[Data entries]
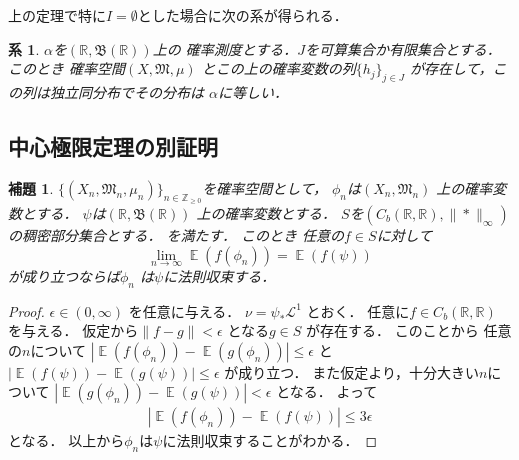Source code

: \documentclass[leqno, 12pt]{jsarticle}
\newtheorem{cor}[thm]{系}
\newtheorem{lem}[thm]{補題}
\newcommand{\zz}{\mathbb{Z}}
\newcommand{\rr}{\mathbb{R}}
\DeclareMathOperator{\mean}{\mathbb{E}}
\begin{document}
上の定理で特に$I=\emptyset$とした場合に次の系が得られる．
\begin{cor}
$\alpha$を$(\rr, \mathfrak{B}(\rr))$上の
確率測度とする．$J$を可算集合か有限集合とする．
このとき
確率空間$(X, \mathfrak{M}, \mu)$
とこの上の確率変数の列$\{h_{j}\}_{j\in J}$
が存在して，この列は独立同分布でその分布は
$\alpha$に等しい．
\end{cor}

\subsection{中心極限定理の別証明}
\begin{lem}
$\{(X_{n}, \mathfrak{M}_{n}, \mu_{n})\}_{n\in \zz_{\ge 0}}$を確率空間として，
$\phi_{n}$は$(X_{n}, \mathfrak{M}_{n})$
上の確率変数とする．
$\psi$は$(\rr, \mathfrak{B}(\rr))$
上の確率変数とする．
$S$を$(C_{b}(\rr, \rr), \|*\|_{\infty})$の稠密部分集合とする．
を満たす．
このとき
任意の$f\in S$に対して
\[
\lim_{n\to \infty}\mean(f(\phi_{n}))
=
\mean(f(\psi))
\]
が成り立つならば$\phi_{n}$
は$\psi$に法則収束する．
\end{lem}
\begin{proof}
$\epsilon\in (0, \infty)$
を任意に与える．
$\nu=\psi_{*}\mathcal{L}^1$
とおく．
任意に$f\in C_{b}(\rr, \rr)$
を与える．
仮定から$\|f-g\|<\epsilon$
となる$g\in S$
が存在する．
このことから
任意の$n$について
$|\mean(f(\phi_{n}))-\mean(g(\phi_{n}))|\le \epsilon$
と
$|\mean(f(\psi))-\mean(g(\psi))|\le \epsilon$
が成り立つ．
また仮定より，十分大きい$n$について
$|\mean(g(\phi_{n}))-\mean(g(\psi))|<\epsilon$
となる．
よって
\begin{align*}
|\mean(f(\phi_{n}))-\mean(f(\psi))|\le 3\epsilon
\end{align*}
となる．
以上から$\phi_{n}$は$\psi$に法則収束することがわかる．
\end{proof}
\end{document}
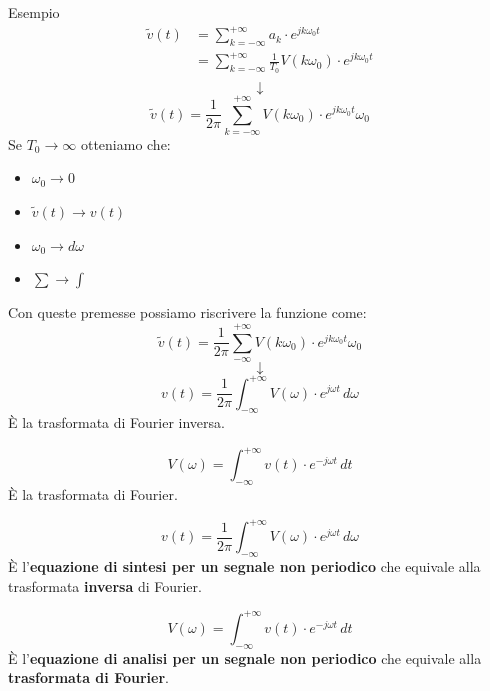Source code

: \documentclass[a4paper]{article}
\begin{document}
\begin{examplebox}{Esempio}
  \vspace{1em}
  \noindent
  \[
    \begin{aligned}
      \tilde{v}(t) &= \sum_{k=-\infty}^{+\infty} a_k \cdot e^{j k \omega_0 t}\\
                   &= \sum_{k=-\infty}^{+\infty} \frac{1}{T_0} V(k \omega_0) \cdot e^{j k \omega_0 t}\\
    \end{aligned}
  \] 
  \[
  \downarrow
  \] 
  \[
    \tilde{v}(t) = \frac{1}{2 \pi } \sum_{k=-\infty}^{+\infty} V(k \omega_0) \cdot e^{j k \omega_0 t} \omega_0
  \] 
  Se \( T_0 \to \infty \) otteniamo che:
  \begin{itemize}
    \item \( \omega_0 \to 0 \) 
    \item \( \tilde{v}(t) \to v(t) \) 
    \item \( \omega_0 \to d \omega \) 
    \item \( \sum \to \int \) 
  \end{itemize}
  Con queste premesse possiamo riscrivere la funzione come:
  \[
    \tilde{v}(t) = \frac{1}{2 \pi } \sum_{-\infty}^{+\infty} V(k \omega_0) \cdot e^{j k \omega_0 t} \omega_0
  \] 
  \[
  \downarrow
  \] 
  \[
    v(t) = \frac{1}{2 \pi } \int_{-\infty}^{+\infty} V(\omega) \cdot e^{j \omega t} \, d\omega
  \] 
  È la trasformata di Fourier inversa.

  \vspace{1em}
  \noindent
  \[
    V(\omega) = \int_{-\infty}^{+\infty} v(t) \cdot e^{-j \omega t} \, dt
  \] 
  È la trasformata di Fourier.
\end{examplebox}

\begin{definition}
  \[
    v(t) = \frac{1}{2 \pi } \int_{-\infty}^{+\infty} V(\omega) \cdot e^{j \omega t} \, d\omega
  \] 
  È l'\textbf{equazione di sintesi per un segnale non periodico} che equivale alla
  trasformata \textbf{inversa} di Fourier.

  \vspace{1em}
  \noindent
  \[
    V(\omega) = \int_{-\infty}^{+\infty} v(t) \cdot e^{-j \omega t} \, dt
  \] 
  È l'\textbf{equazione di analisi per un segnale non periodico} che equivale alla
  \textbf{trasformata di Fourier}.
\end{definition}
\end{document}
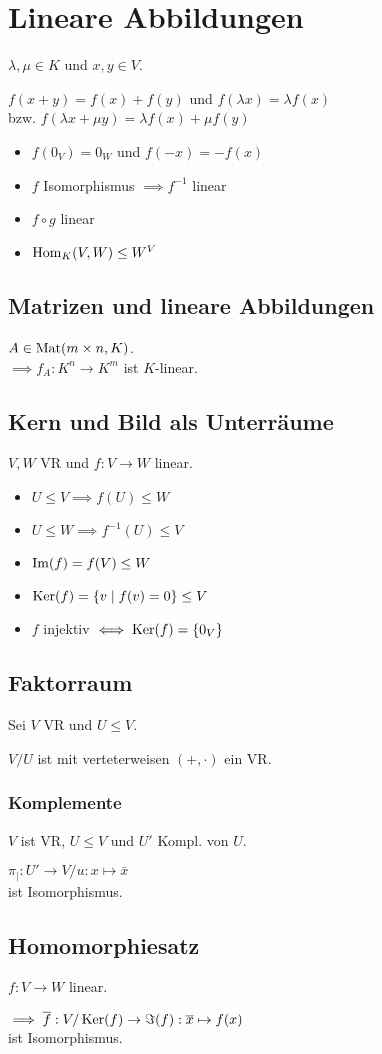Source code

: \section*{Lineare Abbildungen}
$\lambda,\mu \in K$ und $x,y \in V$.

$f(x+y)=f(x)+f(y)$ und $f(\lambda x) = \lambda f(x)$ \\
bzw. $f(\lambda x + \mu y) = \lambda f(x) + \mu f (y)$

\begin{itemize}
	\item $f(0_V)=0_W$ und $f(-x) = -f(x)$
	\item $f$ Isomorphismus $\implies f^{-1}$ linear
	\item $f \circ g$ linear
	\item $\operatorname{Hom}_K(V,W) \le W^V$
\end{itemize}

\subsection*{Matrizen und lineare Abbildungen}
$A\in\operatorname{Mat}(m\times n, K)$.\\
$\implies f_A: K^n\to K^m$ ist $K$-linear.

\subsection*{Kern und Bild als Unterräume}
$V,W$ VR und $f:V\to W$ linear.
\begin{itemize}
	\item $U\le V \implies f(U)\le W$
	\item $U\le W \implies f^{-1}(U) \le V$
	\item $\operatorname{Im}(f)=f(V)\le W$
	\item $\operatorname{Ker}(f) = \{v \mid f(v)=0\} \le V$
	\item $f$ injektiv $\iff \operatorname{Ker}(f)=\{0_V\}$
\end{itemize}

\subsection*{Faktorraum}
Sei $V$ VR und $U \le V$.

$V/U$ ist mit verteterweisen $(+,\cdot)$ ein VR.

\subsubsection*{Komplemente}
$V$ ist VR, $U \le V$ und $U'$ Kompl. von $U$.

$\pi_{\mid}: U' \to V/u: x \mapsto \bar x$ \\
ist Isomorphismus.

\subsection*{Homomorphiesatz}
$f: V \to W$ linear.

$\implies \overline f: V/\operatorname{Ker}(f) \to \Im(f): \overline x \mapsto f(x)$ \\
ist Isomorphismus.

--

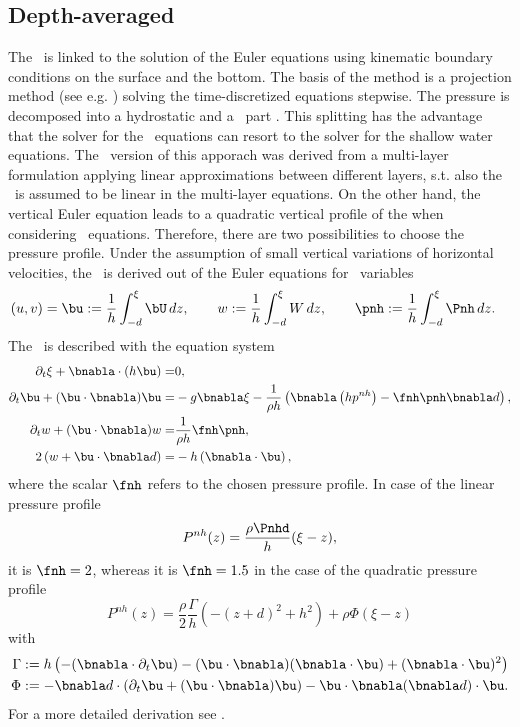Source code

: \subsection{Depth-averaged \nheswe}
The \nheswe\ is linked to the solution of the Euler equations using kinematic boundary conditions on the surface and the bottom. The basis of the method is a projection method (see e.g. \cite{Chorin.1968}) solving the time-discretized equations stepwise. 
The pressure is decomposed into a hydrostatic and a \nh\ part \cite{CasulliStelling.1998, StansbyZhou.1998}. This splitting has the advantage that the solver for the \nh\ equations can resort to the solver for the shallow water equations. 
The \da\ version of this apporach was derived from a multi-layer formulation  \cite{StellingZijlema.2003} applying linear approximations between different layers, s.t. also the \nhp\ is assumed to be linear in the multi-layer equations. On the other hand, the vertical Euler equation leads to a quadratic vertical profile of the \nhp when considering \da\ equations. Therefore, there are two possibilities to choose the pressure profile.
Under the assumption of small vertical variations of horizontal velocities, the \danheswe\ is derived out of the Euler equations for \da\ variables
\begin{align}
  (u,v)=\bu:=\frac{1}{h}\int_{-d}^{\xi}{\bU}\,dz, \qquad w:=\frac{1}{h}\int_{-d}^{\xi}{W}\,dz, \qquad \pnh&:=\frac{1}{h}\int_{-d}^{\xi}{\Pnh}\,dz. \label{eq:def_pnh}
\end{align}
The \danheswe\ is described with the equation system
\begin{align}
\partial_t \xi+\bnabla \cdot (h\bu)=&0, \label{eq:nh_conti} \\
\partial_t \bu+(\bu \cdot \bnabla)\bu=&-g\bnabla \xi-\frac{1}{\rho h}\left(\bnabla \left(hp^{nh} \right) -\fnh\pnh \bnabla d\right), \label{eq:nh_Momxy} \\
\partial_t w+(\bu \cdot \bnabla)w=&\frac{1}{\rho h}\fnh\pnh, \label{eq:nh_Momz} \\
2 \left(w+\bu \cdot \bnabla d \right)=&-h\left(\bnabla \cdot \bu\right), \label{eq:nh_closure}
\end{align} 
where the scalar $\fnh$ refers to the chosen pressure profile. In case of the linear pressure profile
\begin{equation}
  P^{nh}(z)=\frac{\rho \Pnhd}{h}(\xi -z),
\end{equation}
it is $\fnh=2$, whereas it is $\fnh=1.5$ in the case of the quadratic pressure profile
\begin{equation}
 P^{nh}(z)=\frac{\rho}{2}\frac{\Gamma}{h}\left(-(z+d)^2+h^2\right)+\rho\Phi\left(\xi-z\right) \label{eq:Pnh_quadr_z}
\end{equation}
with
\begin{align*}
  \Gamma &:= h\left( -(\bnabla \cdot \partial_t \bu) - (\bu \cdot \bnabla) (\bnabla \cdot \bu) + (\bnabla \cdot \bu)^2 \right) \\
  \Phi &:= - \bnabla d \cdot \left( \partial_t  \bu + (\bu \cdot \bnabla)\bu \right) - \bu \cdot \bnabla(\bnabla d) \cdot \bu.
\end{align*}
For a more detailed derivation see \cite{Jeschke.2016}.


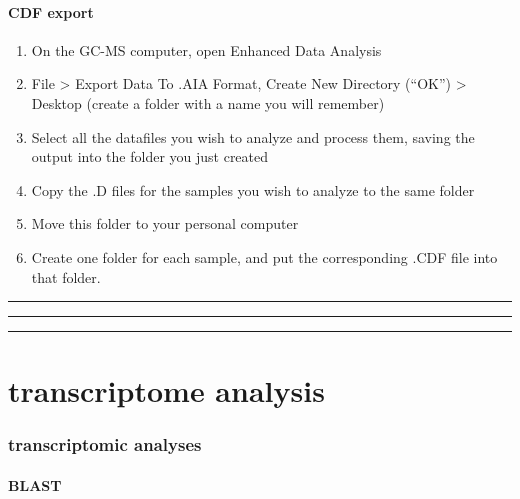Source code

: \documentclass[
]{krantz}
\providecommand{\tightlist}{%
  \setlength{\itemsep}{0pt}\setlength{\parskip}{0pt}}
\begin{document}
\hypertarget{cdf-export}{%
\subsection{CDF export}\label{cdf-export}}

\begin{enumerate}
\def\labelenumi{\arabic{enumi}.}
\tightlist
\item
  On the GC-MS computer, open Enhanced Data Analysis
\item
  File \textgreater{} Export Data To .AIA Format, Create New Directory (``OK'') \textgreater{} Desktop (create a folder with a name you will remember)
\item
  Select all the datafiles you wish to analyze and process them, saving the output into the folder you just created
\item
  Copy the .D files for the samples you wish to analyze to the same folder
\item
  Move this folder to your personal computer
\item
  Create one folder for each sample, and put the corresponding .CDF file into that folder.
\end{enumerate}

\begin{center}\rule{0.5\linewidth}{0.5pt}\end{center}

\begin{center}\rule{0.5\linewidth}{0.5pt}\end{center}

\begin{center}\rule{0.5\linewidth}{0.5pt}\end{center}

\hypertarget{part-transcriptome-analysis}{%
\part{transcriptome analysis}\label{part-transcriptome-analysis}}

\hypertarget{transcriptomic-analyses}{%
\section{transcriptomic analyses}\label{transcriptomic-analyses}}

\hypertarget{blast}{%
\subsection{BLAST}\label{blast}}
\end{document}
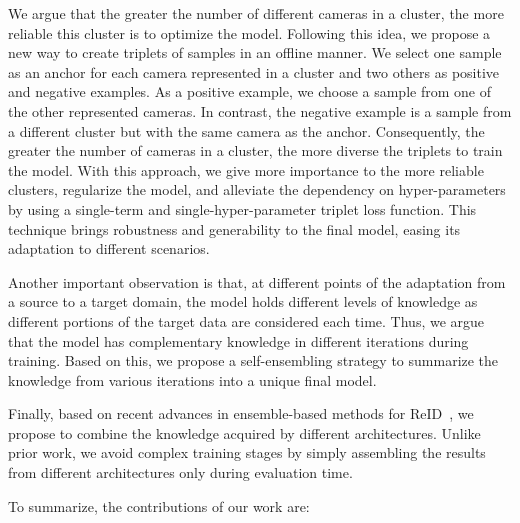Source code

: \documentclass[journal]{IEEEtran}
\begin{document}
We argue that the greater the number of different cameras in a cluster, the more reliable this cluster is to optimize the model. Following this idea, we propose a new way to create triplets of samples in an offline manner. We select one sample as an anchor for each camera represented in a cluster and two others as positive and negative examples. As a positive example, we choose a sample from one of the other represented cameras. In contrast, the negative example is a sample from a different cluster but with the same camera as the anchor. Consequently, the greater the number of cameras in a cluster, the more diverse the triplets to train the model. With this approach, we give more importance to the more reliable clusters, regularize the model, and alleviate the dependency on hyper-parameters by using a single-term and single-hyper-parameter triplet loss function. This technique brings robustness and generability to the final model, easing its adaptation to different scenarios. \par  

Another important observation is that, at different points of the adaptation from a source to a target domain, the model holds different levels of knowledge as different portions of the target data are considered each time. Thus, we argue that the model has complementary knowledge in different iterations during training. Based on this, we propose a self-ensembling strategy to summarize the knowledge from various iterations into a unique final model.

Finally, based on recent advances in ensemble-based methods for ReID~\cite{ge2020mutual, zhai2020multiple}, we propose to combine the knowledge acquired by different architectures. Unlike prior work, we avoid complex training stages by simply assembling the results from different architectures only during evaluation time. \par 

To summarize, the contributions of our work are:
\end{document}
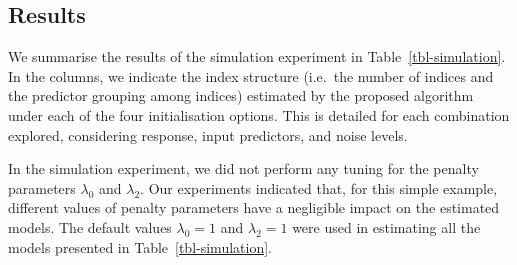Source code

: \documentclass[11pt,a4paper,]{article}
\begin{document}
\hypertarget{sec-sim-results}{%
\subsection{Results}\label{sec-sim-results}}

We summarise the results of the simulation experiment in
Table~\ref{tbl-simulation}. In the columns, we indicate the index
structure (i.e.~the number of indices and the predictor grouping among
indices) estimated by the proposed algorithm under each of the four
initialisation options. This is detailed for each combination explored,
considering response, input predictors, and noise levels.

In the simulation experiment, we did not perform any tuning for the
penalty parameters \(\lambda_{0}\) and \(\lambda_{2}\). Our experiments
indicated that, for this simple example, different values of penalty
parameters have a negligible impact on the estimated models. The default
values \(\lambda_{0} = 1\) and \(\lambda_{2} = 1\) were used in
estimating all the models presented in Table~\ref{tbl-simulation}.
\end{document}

• Aim of the exercise
The answer must consist of every line above that contains the word "work".

• Response to this exercise
Finally, based on recent advances in ensemble-based methods for ReID~\cite{ge2020mutual, zhai2020multiple}, we propose to combine the knowledge acquired by different architectures. Unlike prior work, we avoid complex training stages by simply assembling the results from different architectures only during evaluation time. \par 
To summarize, the contributions of our work are:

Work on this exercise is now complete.